Bien que cela ne soit pas une bonne nouvelle pour Merz ou pour l'Allemagne dans son ensemble, la chancelière a apparemment passé l'éponge et a immédiatement cherché à jeter des ponts avec d'autres dirigeants européens. Quel est donc le statut de l'une des principales économies européennes et que disent ces querelles politiques sur la force et la sécurité de l'économie allemande ?
Querelles politiques
Le vote en faveur de la nomination de M. Merz au poste de chancelier intervient à la suite des élections fédérales qui se sont tenues en février de cette année. Celles-ci ont eu lieu sept mois plus tôt que prévu en raison de l'effondrement de la coalition au pouvoir, lorsque l'ancien dirigeant Olaf Scholz a retiré le ministre des finances Christian Lindner de son cabinet, ce qui a entraîné la sortie de son parti de la coalition. Les élections ont vu la CDU/CSU augmenter sa proportion de voix à 28,5 %, mais l'Alternative pour l'Allemagne, parti d'extrême droite, a vu la sienne doubler, ce qui en a fait le principal parti d'opposition.
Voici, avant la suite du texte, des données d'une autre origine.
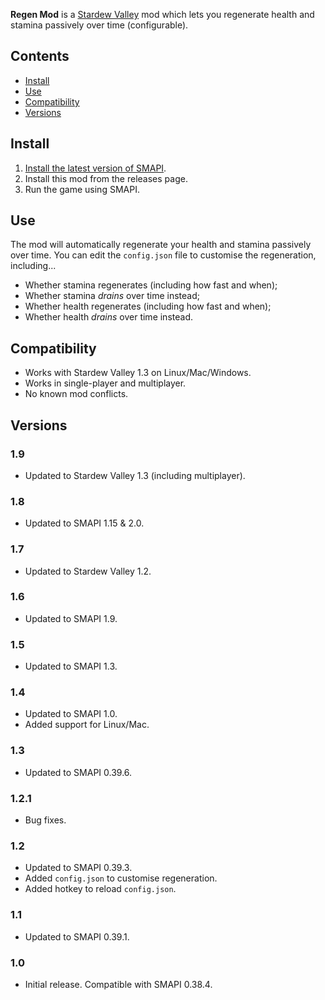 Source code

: ﻿﻿**Regen Mod** is a [Stardew Valley](http://stardewvalley.net/) mod which lets you regenerate
health and stamina passively over time (configurable).

## Contents
* [Install](#install)
* [Use](#use)
* [Compatibility](#compatibility)
* [Versions](#versions)

## Install
1. [Install the latest version of SMAPI](https://smapi.io).
2. Install this mod from the releases page.
3. Run the game using SMAPI.

## Use
The mod will automatically regenerate your health and stamina passively over time. You can edit the
`config.json` file to customise the regeneration, including...

* Whether stamina regenerates (including how fast and when);
* Whether stamina _drains_ over time instead;
* Whether health regenerates (including how fast and when);
* Whether health _drains_ over time instead.

## Compatibility
* Works with Stardew Valley 1.3 on Linux/Mac/Windows.
* Works in single-player and multiplayer.
* No known mod conflicts.

## Versions
### 1.9
* Updated to Stardew Valley 1.3 (including multiplayer).

### 1.8
* Updated to SMAPI 1.15 & 2.0.

### 1.7
* Updated to Stardew Valley 1.2.

### 1.6
* Updated to SMAPI 1.9.

### 1.5
* Updated to SMAPI 1.3.

### 1.4
* Updated to SMAPI 1.0.
* Added support for Linux/Mac.

### 1.3
* Updated to SMAPI 0.39.6.

### 1.2.1
* Bug fixes.

### 1.2
* Updated to SMAPI 0.39.3.
* Added `config.json` to customise regeneration.
* Added hotkey to reload `config.json`.

### 1.1
* Updated to SMAPI 0.39.1.

### 1.0
* Initial release. Compatible with SMAPI 0.38.4.
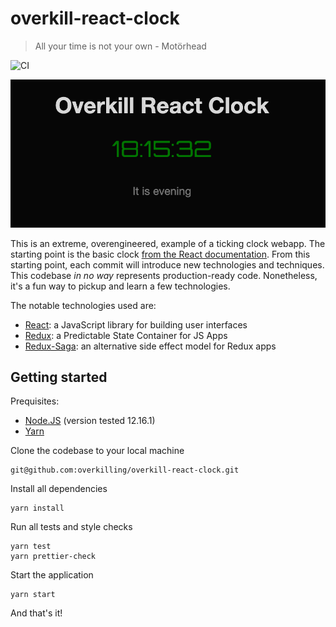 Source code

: # overkill-react-clock

> All your time is not your own - Motörhead

![CI](https://github.com/overkilling/overkill-react-clock/workflows/CI/badge.svg)

![Overkill React Clock](/public/sample.png?raw=true)

This is an extreme, overengineered, example of a ticking clock webapp. 
The starting point is the basic clock [from the React documentation](https://reactjs.org/docs/rendering-elements.html).
From this starting point, each commit will introduce new technologies and techniques. 
This codebase *in no way* represents production-ready code.
Nonetheless, it's a fun way to pickup and learn a few technologies.

The notable technologies used are:
* [React](https://reactjs.org/): a JavaScript library for building user interfaces
* [Redux](https://redux.js.org/): a Predictable State Container for JS Apps
* [Redux-Saga](https://redux-saga.js.org/): an alternative side effect model for Redux apps

## Getting started

Prequisites:
* [Node.JS](https://nodejs.org/) (version tested 12.16.1)
* [Yarn](https://yarnpkg.com/)

Clone the codebase to your local machine

    git@github.com:overkilling/overkill-react-clock.git

Install all dependencies

    yarn install
    
Run all tests and style checks

    yarn test
    yarn prettier-check
    
Start the application

    yarn start
    
 And that's it!
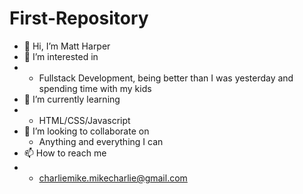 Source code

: # First-Repository
- 👋 Hi, I’m Matt Harper
- 👀 I’m interested in
- -   Fullstack Development, being better than I was yesterday and spending time with my kids
- 🌱 I’m currently learning
- -    HTML/CSS/Javascript
- 💞️ I’m looking to collaborate on
  -  Anything and everything I can
- 📫 How to reach me 
- -   charliemike.mikecharlie@gmail.com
Il a fallu attendre le mois d'avril pour que la CDU/CSU signe un accord de coalition et le mois de mai pour qu'un vote soit organisé afin de déterminer qui deviendrait chancelier. En tant que plus grand parti de la coalition, on s'attendait à ce que le leader de la CDU, M. Merz, remporte aisément le vote pour devenir chancelier. Cette perspective a été bouleversée lorsqu'il a échoué au premier tour, mais qu'il a été élu au second, et qu'il a maintenant pris sa place à la tête du gouvernement allemand.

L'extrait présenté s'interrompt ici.